Mr Mickel said children could sign up for all six sessions or just attend those of interest to them. This term topics include:
• Toy science
• Construction science
• Food chemistry
• Science in Space
• Slime Time
• Weather Scientists
Term three locations for the program starting on 21 July are:
• Brisbane - CSIRO Science and Education Centre, Indooroopilly
• Townsville - CSIRO North Queensland Science Education Centre
• Dalby - Dalby State High School
• Maroochydore - Maroochydore State High School
• Hervey Bay - Hervey Bay State High School
• Cloncurry - Cloncurry State School
Mr Mickel launched the 2007 program earlier this year and joined in a 'Slime Time' session at Canterbury College.
"The students had fun making different types of slime using ingredients such as guar gum (an ingredient in instant gravy powder), instant pudding mix, chewing gum and gelatin," he said.
"It was a fun way to teach kids the value of science. Through making the different slimes, they learnt all about fluids and polymers and how these are used in everyday products like paints, plastics and soap."
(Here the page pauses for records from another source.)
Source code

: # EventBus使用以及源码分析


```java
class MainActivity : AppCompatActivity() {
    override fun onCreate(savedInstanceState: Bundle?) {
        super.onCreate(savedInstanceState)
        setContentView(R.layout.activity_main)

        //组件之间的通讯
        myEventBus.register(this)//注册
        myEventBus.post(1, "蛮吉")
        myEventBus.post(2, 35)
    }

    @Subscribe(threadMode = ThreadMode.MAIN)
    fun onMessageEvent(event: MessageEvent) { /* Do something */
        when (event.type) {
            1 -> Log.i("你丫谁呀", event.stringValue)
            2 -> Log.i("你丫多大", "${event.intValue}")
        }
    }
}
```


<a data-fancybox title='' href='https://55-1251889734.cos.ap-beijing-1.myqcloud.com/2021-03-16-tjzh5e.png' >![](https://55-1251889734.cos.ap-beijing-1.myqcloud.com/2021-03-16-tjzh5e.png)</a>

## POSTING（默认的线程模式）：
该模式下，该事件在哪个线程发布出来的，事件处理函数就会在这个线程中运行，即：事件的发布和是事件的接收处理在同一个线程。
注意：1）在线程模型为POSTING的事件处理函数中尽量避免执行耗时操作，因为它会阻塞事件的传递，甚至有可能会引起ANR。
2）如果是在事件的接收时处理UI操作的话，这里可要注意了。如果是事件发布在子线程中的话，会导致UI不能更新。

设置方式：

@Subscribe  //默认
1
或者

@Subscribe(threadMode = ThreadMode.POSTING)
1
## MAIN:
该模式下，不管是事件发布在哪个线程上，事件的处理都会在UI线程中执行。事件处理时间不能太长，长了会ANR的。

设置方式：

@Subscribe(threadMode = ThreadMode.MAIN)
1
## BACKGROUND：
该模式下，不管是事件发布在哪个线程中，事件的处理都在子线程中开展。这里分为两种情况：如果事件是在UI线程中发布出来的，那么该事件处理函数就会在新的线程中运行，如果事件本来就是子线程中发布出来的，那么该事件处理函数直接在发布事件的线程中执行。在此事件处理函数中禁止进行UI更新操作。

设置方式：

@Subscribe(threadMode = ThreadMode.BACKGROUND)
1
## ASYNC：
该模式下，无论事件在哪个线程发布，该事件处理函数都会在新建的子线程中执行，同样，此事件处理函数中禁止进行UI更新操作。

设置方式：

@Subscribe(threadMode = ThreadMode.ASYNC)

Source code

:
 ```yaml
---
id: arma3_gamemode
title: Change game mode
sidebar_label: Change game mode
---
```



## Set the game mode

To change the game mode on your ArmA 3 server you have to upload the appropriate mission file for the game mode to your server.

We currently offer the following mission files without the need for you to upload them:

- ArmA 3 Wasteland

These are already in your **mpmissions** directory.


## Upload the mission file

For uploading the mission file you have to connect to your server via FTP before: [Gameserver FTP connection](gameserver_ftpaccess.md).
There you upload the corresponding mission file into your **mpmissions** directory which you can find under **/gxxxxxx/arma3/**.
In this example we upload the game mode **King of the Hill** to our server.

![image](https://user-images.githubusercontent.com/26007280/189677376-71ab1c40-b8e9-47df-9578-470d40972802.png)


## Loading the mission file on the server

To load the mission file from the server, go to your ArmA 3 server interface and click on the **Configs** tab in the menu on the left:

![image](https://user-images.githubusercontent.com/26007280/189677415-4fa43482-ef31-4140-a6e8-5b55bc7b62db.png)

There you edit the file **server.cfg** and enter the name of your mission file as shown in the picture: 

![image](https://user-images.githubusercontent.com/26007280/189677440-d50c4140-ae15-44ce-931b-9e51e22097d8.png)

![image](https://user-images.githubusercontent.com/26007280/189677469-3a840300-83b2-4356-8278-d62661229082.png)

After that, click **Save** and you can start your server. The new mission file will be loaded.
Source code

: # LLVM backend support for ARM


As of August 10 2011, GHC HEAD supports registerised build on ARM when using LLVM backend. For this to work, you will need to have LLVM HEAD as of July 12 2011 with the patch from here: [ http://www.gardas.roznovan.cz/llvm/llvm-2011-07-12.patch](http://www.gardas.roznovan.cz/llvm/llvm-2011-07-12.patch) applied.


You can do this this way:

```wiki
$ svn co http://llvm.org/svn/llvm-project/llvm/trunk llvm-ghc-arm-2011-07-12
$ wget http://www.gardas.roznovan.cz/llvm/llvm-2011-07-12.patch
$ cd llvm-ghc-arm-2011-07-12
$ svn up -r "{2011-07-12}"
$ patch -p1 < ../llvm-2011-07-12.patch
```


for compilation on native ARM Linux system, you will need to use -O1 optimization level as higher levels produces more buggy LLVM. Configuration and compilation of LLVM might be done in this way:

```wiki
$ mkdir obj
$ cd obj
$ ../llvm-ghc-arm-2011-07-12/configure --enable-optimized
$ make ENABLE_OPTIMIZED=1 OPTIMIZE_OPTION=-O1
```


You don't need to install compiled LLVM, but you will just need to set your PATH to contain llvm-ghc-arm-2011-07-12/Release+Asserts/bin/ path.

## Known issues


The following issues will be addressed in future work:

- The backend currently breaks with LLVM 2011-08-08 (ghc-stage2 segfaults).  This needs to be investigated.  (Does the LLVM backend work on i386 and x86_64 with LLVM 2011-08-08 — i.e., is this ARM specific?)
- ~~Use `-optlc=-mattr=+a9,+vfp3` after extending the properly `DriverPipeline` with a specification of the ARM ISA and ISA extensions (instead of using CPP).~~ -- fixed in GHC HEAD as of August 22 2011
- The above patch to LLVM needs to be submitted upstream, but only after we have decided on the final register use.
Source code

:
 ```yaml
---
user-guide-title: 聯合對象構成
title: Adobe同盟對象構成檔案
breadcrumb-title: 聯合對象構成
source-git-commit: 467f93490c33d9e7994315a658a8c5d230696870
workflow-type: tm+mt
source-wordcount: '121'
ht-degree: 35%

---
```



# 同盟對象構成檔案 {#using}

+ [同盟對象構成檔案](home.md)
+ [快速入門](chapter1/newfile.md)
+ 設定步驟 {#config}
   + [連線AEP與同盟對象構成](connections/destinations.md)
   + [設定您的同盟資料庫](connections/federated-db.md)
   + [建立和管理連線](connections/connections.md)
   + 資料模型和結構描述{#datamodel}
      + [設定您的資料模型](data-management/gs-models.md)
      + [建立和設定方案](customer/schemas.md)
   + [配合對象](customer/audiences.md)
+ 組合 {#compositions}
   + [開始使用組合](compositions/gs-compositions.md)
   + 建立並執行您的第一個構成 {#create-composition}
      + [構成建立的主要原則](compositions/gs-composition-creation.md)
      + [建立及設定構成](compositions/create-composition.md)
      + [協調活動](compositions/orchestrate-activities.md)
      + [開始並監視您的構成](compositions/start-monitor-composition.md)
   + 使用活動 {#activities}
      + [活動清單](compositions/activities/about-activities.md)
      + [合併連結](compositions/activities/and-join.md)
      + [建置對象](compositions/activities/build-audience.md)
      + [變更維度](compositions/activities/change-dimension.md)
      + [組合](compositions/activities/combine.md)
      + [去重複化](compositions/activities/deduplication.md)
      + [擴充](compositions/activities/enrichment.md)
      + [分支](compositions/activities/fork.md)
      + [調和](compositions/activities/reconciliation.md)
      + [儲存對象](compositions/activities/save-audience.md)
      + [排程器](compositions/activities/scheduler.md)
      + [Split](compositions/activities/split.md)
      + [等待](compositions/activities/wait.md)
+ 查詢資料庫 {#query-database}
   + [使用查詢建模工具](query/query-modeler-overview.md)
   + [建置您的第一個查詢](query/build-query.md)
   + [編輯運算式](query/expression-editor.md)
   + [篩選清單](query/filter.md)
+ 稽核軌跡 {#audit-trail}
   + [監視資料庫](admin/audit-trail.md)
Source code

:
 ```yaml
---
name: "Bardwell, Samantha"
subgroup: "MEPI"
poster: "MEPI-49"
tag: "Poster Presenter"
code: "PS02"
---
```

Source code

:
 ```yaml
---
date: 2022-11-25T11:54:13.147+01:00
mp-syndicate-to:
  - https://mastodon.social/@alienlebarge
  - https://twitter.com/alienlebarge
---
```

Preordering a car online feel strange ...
Mr Mickel said more than 15 000 children had attended interactive Science on Saturday sessions since the program began in 2004.
"Already this year over 2500 children and more than 500 parents have attended Science on Saturday sessions in 12 locations across Queensland.
"I encourage parents to find out more about the program and get their children involved, particularly if they show an aptitude or interest in science - this could be the first step in a rewarding career for them."
Bookings for the program are essential. Places cost $6 per session prepaid or $9 on the day. For more information or bookings, visit www.sd.qld.gov.au/sos or call 1300 302 649.
The State Government has contracted CSIRO to deliver the program across Queensland.